Scientific classification
- Kingdom: Animalia
- Phylum: Arthropoda
- Class: Insecta
- Order: Lepidoptera
- Family: Gelechiidae
- Genus: Ornativalva
- Species: O. plutelliformis
- Binomial name: Ornativalva plutelliformis (Staudinger, 1859)
- Synonyms: Gelechia plutelliformis Staudinger, 1859; Alucita olbiaella Millière, [1861]; Hypsolophus siewersiellus Christoph, 1867; Gelechia sinuatella Walsingham, 1904;

= Ornativalva plutelliformis =

- Authority: (Staudinger, 1859)
- Synonyms: Gelechia plutelliformis Staudinger, 1859, Alucita olbiaella Millière, [1861], Hypsolophus siewersiellus Christoph, 1867, Gelechia sinuatella Walsingham, 1904

Species of moth

Ornativalva plutelliformis is a moth of the family Gelechiidae. It was described by Staudinger in 1859. It is found from southern Europe and North Africa east to western Asia (including Turkmenistan and the United Arab Emirates) and China (Xinjiang).

The wingspan is 18–20 mm. The forewings are pale ochreous, with a more or less pronounced rosy tinge, finely dusted with brownish scales and with a long dark tawny brownish fuscous streak runs from near the base to a point half-way beyond the end of the cell and the apex.
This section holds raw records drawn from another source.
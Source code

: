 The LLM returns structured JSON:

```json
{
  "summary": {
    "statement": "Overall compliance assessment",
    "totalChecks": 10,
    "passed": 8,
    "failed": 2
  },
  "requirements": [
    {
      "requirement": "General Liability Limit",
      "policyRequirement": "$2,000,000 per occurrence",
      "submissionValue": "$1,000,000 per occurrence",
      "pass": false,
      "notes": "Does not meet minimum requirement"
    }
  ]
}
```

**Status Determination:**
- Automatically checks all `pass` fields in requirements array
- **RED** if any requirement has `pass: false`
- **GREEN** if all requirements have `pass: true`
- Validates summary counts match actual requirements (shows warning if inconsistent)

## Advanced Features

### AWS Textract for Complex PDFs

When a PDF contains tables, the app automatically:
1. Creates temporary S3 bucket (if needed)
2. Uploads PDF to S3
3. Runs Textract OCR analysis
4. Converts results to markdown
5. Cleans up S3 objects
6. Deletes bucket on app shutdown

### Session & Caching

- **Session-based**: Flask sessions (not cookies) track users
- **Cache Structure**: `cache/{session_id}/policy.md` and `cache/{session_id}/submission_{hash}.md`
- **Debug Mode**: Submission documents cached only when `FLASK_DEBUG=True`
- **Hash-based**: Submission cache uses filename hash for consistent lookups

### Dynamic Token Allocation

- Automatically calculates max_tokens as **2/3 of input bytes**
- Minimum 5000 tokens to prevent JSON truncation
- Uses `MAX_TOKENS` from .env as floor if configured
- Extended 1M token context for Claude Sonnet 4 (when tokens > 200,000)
Near its narrow base it sends out a slight angle across the fold, and following the fold is gradually dilated to a little before the middle, then narrowing again, with its lower margin somewhat sinuate, it curves downward to the end of the cell throwing out then a narrow projection towards the apex. A few obscure spots around the apex and termen precede the whitish ochreous cilia which are thickly sprinkled with brownish atoms. The hindwings are brownish grey.

The larvae feed on Tamarix species, including Tamarix gallica, Tamarix laxa, Tamarix pallasii, Tamarix canariensis, Tamarix africana and Tamarix parviflora.